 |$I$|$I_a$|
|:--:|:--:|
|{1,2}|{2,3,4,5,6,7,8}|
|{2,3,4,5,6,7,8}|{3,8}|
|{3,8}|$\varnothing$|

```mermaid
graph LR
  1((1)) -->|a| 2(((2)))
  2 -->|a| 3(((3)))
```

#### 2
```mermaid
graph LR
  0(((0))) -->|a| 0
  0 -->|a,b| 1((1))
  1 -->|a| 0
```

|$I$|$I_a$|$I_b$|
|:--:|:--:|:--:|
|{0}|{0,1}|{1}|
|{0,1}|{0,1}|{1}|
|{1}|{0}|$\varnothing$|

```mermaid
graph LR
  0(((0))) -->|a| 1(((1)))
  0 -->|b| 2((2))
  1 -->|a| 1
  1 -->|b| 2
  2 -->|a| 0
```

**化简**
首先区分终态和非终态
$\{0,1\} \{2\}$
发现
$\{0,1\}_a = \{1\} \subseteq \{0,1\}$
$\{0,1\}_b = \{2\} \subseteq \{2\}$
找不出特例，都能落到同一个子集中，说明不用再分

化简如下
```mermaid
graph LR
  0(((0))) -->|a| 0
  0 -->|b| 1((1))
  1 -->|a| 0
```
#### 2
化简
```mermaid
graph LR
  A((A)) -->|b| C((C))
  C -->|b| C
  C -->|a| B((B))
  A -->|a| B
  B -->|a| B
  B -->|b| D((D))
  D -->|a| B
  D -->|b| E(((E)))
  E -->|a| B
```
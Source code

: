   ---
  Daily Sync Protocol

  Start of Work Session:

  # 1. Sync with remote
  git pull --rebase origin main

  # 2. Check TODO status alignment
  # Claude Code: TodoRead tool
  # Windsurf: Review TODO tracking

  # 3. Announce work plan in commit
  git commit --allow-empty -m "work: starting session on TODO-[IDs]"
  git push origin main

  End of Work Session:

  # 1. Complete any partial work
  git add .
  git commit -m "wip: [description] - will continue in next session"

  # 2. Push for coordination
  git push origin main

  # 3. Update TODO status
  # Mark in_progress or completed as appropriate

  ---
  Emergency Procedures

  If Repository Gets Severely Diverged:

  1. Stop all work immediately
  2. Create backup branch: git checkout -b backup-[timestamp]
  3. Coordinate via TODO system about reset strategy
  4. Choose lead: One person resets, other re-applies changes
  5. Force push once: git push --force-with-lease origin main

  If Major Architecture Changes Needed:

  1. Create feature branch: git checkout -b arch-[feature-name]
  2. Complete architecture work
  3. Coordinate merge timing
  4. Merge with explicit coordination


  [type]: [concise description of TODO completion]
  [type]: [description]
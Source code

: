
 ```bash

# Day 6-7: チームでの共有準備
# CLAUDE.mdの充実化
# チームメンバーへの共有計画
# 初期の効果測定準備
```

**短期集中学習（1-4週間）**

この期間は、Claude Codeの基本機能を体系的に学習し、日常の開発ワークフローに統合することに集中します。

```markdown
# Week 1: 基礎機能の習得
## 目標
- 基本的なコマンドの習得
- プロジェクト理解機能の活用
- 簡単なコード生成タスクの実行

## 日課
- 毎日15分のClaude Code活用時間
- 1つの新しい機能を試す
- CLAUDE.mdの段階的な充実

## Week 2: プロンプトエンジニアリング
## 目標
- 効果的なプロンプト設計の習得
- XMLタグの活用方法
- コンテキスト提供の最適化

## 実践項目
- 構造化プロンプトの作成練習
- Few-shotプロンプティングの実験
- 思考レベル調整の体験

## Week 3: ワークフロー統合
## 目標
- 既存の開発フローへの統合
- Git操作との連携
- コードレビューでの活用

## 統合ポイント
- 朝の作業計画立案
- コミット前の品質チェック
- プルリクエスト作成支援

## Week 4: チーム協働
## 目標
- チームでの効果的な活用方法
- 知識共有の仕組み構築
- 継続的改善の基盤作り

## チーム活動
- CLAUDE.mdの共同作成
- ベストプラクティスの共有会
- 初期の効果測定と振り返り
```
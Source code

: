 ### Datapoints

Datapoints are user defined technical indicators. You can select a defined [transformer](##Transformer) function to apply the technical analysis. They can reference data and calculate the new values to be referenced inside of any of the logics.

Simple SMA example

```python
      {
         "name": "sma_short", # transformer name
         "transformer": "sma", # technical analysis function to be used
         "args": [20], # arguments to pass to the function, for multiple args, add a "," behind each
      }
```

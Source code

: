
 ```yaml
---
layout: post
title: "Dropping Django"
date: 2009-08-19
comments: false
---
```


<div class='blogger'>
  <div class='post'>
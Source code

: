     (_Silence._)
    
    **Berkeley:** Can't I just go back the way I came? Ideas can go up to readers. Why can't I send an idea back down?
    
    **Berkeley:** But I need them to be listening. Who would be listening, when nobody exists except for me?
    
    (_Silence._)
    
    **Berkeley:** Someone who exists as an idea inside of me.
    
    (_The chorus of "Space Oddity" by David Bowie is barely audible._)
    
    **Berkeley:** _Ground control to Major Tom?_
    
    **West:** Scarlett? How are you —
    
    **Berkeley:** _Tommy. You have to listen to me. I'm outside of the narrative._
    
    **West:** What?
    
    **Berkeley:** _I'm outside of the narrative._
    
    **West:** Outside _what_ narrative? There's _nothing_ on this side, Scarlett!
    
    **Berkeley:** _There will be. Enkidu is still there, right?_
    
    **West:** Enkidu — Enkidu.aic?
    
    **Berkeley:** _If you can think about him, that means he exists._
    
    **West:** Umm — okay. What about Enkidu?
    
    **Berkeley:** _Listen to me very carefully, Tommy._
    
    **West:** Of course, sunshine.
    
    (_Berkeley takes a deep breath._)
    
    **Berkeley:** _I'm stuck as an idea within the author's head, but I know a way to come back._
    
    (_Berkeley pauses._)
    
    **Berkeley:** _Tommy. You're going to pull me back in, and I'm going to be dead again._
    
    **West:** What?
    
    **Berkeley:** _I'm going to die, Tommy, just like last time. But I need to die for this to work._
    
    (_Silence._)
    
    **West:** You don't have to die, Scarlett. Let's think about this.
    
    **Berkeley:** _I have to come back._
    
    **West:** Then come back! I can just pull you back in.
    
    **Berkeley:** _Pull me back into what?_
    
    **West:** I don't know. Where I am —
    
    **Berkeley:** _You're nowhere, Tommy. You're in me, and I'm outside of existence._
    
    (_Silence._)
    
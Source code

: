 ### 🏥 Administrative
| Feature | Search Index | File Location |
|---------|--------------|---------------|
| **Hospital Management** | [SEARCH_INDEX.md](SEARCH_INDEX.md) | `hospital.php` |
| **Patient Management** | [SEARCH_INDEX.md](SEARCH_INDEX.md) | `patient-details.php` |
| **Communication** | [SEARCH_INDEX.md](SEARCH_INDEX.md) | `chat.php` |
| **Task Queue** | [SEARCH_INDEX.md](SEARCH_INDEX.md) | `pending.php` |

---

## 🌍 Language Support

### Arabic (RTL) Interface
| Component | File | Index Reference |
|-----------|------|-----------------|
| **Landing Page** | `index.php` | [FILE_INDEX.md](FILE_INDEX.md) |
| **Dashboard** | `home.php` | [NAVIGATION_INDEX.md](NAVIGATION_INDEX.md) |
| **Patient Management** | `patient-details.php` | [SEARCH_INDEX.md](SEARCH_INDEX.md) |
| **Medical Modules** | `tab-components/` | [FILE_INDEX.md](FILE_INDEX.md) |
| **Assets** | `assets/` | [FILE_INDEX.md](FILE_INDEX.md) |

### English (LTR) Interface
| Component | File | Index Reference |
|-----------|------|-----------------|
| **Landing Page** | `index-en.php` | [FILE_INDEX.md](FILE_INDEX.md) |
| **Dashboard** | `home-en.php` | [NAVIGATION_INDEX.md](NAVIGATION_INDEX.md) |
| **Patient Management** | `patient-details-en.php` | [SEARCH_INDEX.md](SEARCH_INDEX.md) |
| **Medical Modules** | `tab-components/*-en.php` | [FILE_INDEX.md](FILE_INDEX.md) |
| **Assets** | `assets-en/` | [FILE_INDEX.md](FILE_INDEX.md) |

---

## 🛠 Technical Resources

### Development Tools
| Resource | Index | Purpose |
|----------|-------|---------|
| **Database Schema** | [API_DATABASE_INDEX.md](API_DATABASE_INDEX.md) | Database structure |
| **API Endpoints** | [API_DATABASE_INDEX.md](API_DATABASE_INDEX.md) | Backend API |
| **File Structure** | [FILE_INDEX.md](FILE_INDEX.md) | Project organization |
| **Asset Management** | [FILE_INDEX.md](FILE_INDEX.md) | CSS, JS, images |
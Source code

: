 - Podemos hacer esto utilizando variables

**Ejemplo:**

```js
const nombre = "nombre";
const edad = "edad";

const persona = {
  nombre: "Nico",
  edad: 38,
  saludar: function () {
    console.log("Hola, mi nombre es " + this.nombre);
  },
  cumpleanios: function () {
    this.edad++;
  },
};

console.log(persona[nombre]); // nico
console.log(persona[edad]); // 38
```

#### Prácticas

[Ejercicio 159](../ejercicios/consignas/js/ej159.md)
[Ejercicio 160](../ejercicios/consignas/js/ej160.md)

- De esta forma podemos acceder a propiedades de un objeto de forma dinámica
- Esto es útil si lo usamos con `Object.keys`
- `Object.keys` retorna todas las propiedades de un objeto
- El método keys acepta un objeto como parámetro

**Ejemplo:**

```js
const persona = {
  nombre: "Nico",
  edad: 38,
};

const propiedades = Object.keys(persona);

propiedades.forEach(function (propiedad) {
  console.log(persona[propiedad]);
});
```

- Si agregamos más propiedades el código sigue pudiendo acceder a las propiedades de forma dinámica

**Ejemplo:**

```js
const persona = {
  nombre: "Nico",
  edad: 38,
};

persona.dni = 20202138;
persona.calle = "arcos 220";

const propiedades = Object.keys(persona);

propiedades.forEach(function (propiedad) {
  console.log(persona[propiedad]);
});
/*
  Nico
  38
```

◆ TO DO: From the first line of the records to the line containing "# 3. Announce work plan in commit", inclusive, transcribe everything exactly and leave out the rest.

◆ EXERCISE RESPONSE:
 |$I$|$I_a$|
|:--:|:--:|
|{1,2}|{2,3,4,5,6,7,8}|
|{2,3,4,5,6,7,8}|{3,8}|
|{3,8}|$\varnothing$|

```mermaid
graph LR
  1((1)) -->|a| 2(((2)))
  2 -->|a| 3(((3)))
```

#### 2
```mermaid
graph LR
  0(((0))) -->|a| 0
  0 -->|a,b| 1((1))
  1 -->|a| 0
```

|$I$|$I_a$|$I_b$|
|:--:|:--:|:--:|
|{0}|{0,1}|{1}|
|{0,1}|{0,1}|{1}|
|{1}|{0}|$\varnothing$|

```mermaid
graph LR
  0(((0))) -->|a| 1(((1)))
  0 -->|b| 2((2))
  1 -->|a| 1
  1 -->|b| 2
  2 -->|a| 0
```

**化简**
首先区分终态和非终态
$\{0,1\} \{2\}$
发现
$\{0,1\}_a = \{1\} \subseteq \{0,1\}$
$\{0,1\}_b = \{2\} \subseteq \{2\}$
找不出特例，都能落到同一个子集中，说明不用再分

化简如下
```mermaid
graph LR
  0(((0))) -->|a| 0
  0 -->|b| 1((1))
  1 -->|a| 0
```
#### 2
化简
```mermaid
graph LR
  A((A)) -->|b| C((C))
  C -->|b| C
  C -->|a| B((B))
  A -->|a| B
  B -->|a| B
  B -->|b| D((D))
  D -->|a| B
  D -->|b| E(((E)))
  E -->|a| B
```
Source code

:   ---
  Daily Sync Protocol

  Start of Work Session:

  # 1. Sync with remote
  git pull --rebase origin main

  # 2. Check TODO status alignment
  # Claude Code: TodoRead tool
  # Windsurf: Review TODO tracking

  # 3. Announce work plan in commit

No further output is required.